Car Dealers Rarely Pay Much Mind to This Costly Expense

With new-car gross margins razor thin for many brands, the importance of efficiency-minded inventory management has never been more important.

Brian Finkelmeyer

February 16, 2017

2 Min Read
Car Dealers Rarely Pay Much Mind to This Costly Expense

Dealers are typically expense-conscious.

They’ll often sign every check, and pressure-test monthly bills: How many leads did we get from that third-party website? Is that F&I manager really worth $12,000 per month? Couldn’t we find a less expensive tire supplier? 

But here’s the check they effectively sign every month that rarely gets much scrutiny: $2 million spent on new-vehicle inventory orders.

Each month, managers order new vehicles from the factory, and there’s little, if any, accountability for these decisions. The wrong cars are ordered. Inventories pile up. The cycle repeats.
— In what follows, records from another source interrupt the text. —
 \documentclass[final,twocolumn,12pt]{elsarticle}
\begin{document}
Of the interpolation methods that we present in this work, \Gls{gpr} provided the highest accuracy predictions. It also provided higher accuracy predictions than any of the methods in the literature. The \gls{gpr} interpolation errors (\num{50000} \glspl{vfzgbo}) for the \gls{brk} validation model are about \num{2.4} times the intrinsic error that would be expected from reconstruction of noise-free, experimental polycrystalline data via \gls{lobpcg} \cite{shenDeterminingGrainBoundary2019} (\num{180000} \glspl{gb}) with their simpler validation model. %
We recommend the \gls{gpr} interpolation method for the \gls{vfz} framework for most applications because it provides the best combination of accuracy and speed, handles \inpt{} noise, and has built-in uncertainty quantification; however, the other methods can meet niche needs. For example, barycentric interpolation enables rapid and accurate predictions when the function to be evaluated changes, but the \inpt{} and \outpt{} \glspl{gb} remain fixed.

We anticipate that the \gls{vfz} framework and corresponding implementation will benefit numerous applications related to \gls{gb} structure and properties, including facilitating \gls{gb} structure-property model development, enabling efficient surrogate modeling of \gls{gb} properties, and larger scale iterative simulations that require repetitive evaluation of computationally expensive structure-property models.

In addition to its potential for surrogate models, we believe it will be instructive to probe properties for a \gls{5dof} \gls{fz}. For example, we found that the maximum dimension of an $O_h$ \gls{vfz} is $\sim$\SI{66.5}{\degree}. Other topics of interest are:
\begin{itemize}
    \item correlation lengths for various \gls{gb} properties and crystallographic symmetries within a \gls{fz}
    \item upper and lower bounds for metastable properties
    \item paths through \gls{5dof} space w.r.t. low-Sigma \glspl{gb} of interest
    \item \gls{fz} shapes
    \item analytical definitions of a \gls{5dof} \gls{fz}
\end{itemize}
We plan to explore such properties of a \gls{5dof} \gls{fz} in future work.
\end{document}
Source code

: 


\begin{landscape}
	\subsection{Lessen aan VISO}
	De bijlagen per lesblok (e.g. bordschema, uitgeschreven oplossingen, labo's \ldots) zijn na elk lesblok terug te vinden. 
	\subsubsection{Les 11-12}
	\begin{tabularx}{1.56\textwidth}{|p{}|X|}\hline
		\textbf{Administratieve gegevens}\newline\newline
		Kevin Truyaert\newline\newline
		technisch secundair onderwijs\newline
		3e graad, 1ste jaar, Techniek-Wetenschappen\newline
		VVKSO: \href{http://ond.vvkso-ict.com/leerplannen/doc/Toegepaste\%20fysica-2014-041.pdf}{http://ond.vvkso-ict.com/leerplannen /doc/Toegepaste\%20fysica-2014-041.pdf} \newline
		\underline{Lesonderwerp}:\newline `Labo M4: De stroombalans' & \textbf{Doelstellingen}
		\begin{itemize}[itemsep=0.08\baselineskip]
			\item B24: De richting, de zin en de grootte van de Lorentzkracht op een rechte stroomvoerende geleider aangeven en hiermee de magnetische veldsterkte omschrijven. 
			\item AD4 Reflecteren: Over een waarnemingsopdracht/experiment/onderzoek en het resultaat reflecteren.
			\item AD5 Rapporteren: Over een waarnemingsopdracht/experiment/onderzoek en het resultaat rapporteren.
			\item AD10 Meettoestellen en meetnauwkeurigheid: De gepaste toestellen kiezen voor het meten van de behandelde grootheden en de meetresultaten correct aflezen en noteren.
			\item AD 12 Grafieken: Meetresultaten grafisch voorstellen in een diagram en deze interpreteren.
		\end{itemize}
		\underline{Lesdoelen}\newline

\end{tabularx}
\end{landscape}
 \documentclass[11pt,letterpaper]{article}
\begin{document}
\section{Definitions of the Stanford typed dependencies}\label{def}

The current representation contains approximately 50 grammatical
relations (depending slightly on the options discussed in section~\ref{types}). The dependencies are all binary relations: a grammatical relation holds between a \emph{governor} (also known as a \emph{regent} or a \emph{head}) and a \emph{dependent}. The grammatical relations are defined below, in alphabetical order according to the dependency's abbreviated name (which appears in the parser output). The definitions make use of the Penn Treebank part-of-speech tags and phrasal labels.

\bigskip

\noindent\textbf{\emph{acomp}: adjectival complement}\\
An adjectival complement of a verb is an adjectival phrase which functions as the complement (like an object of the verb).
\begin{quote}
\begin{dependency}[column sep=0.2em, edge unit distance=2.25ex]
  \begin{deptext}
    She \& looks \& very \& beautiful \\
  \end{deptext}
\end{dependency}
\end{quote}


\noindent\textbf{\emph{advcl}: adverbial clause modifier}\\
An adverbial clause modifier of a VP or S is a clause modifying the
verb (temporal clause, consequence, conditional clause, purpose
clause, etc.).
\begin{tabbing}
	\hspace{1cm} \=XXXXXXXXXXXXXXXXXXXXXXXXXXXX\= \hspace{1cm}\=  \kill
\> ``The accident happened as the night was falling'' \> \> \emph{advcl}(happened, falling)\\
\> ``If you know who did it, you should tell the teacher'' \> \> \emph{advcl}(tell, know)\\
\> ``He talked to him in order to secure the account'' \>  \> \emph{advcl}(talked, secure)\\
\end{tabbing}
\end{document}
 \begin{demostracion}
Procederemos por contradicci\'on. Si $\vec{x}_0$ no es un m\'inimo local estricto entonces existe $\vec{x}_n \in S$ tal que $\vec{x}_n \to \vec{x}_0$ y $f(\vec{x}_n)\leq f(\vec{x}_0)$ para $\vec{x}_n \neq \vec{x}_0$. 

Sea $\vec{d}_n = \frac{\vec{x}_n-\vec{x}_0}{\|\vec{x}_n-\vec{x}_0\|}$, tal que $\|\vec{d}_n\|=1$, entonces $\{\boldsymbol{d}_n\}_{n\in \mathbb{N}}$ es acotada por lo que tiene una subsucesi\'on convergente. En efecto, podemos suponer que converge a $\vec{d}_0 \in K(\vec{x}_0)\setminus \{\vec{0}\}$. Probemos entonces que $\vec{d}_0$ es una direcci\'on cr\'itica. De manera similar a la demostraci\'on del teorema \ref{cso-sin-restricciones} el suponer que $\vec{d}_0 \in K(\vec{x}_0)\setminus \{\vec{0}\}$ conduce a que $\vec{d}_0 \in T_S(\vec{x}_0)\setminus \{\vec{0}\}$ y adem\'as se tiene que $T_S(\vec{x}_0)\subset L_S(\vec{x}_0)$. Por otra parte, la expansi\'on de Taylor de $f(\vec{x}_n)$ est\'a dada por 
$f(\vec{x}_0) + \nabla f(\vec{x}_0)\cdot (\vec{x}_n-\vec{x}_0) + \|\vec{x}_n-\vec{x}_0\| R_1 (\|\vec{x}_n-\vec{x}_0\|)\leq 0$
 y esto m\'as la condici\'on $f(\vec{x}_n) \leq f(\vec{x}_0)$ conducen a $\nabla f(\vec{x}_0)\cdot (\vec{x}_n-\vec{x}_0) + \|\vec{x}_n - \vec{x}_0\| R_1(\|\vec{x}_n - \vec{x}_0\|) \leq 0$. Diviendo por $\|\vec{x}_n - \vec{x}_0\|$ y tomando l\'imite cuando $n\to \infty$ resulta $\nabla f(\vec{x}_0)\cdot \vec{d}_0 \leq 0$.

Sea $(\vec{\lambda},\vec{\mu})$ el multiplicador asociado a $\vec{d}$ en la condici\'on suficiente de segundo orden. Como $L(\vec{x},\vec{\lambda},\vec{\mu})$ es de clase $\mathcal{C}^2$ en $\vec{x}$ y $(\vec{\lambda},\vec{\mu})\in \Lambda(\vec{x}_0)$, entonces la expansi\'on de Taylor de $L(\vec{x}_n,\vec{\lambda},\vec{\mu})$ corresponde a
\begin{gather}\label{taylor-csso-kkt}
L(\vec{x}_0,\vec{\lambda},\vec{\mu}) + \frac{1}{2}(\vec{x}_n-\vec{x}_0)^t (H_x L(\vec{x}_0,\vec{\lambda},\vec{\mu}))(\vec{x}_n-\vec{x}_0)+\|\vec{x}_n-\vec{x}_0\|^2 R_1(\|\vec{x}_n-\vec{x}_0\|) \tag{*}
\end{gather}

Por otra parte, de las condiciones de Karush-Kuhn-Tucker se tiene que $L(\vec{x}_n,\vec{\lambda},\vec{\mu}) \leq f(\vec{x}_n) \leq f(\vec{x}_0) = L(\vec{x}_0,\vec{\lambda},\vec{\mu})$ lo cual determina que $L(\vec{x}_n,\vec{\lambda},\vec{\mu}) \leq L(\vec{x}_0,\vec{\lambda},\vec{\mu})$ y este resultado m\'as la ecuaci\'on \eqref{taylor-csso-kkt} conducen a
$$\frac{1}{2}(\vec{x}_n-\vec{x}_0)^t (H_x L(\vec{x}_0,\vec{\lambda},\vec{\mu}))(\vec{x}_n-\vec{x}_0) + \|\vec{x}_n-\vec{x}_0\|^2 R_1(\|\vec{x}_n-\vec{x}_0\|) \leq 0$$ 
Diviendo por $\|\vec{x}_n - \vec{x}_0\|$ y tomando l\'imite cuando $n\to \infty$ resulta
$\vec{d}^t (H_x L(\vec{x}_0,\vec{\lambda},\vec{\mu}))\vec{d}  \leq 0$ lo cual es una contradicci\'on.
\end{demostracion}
No doubt, manufacturers occasionally will encourage or even beg dealers to take less-desirable inventory. But this pressure cannot explain the entire glut of aged units in stock on dealers’ new-car lots.

I conducted an informal test. I examined the inventories of different dealers with the same brand. The results were striking: Some dealers had less than 10% of their new cars older than 180 days, while many others had over 60%.

The same manufacturer. The same ordering constraints. The same everything.

What’s the difference? The answer is the focus and attention the dealer and their managers pay to inventory-management software systems that show assorted data related to market supply and demand.

With new-car gross margins razor thin for many brands, the importance of efficiency-minded inventory management has never been more important. Dealers stand to make significant money by increasing inventory turns, which drives more downstream profit opportunities in their F&I, parts, service and used-vehicle departments.

Similarly, improved inventory management can turn floorplan expense into a consistent money maker. Witness the $65 million in floorplan income AutoNation achieved in 2015.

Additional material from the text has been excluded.